DATA SHOWN ::
**********

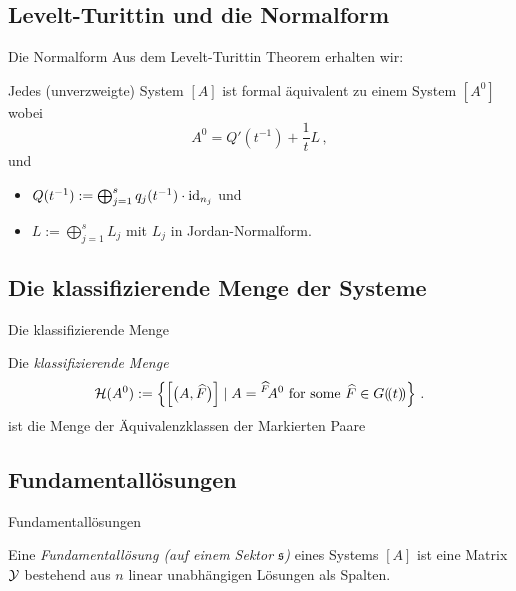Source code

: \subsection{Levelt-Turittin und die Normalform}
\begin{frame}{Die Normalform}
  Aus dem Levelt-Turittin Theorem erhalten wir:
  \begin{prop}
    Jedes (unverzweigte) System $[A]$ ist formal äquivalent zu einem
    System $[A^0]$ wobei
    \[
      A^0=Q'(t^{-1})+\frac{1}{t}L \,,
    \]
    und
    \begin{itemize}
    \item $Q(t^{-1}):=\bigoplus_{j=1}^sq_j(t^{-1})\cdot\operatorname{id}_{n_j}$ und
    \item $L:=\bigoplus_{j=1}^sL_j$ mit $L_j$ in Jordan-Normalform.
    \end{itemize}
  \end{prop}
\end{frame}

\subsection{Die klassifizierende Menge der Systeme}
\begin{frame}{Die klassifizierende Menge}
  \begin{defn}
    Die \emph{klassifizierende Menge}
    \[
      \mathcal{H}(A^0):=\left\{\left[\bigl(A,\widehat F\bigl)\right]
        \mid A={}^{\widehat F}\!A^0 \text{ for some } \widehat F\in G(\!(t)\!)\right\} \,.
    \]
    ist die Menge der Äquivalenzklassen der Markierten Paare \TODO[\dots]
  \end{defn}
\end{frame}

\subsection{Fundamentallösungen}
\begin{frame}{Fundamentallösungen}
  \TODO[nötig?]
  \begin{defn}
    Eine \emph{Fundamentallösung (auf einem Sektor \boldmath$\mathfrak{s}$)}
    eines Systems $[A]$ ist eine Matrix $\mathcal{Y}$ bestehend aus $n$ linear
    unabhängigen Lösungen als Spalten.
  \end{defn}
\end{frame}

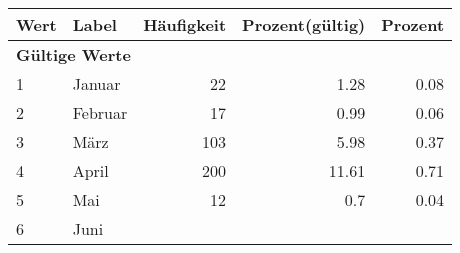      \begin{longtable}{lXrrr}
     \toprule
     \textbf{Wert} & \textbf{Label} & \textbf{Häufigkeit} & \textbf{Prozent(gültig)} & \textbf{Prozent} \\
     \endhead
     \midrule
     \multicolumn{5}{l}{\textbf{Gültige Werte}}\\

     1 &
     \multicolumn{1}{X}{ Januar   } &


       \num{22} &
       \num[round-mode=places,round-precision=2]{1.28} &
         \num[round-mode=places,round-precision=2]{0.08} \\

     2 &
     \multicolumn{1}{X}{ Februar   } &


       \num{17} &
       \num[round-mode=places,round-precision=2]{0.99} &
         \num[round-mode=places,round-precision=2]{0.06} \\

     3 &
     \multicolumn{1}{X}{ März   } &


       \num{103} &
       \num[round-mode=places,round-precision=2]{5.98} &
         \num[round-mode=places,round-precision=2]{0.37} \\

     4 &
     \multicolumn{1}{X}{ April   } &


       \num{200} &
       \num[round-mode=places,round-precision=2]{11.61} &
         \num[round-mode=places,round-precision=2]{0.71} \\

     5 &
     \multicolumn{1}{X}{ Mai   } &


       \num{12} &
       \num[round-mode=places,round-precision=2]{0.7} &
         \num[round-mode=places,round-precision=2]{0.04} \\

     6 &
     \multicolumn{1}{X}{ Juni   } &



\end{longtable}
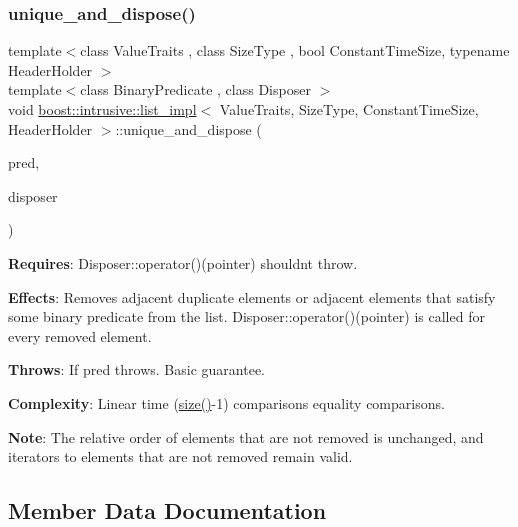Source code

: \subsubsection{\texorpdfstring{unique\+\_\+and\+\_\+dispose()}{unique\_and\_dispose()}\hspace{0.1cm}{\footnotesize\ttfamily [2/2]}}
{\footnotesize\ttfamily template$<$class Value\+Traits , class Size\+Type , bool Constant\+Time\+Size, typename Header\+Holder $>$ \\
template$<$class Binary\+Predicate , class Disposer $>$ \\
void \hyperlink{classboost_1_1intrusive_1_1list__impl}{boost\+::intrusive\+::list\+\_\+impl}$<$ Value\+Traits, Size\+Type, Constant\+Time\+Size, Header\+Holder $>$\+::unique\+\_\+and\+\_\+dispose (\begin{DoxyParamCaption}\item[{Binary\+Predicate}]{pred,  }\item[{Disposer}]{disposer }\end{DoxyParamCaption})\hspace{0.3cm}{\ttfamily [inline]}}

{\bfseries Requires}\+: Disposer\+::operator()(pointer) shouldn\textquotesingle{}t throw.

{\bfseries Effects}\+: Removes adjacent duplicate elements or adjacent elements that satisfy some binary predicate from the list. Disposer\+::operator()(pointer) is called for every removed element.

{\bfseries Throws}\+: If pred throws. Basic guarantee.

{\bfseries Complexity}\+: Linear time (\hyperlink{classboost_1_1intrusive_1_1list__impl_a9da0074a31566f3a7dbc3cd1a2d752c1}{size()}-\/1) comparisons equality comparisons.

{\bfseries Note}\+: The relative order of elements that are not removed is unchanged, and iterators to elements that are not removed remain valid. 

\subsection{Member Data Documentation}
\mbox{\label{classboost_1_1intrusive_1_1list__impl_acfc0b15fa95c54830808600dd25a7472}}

**********

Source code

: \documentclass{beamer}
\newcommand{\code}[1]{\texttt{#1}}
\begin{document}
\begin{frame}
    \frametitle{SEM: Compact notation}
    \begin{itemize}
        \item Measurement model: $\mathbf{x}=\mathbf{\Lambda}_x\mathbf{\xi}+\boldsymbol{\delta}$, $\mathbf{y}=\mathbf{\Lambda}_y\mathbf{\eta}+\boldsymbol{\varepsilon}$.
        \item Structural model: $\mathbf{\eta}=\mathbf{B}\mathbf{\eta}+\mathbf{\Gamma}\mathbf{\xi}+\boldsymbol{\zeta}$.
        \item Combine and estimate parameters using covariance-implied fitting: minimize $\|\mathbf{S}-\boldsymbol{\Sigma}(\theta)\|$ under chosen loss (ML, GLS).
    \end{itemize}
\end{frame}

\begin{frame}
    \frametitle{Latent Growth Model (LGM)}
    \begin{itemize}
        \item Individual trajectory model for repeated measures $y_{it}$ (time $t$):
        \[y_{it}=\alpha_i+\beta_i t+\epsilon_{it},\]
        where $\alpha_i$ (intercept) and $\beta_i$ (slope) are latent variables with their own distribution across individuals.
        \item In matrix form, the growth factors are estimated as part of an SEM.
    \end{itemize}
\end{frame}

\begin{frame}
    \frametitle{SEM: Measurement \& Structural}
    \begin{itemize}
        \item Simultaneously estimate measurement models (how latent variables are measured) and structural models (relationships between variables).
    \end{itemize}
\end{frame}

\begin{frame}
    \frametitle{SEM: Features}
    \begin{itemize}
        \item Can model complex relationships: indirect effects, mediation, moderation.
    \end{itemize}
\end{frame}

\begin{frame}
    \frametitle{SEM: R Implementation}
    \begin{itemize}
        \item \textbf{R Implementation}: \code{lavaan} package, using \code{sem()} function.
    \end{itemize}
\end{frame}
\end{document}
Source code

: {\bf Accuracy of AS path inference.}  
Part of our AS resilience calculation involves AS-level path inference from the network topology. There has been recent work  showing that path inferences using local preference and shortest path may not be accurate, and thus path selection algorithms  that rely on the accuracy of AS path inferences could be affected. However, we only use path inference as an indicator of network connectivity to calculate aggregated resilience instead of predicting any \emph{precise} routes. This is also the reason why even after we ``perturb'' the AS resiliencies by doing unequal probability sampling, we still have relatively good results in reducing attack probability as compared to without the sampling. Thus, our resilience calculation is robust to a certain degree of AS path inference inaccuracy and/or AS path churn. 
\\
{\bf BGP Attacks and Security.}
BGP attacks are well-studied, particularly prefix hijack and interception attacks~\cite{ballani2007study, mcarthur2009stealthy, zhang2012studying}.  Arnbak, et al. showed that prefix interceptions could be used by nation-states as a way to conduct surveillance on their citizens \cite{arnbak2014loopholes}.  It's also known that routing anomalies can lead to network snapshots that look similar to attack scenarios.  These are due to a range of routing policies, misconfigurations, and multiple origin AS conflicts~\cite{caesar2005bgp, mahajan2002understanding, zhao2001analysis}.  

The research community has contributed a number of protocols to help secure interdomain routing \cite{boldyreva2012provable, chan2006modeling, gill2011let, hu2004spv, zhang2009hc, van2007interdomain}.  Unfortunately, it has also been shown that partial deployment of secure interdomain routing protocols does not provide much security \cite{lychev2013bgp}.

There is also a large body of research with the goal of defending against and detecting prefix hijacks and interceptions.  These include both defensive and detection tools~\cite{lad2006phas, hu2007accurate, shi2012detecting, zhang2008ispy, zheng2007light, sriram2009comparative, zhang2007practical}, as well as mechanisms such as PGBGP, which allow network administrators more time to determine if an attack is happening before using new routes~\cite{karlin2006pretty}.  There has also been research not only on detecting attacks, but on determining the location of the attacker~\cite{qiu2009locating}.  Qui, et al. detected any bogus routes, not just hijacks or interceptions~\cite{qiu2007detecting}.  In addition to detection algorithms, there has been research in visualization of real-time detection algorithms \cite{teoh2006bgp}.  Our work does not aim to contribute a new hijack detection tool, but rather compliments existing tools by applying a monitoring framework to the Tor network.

**********

REQUIRED WORK :: What lines in the listing contain "Implementation"? Copy them all.

YOUR RESPONSE ::
    \frametitle{SEM: R Implementation}
        \item \textbf{R Implementation}: \code{lavaan} package, using \code{sem()} function.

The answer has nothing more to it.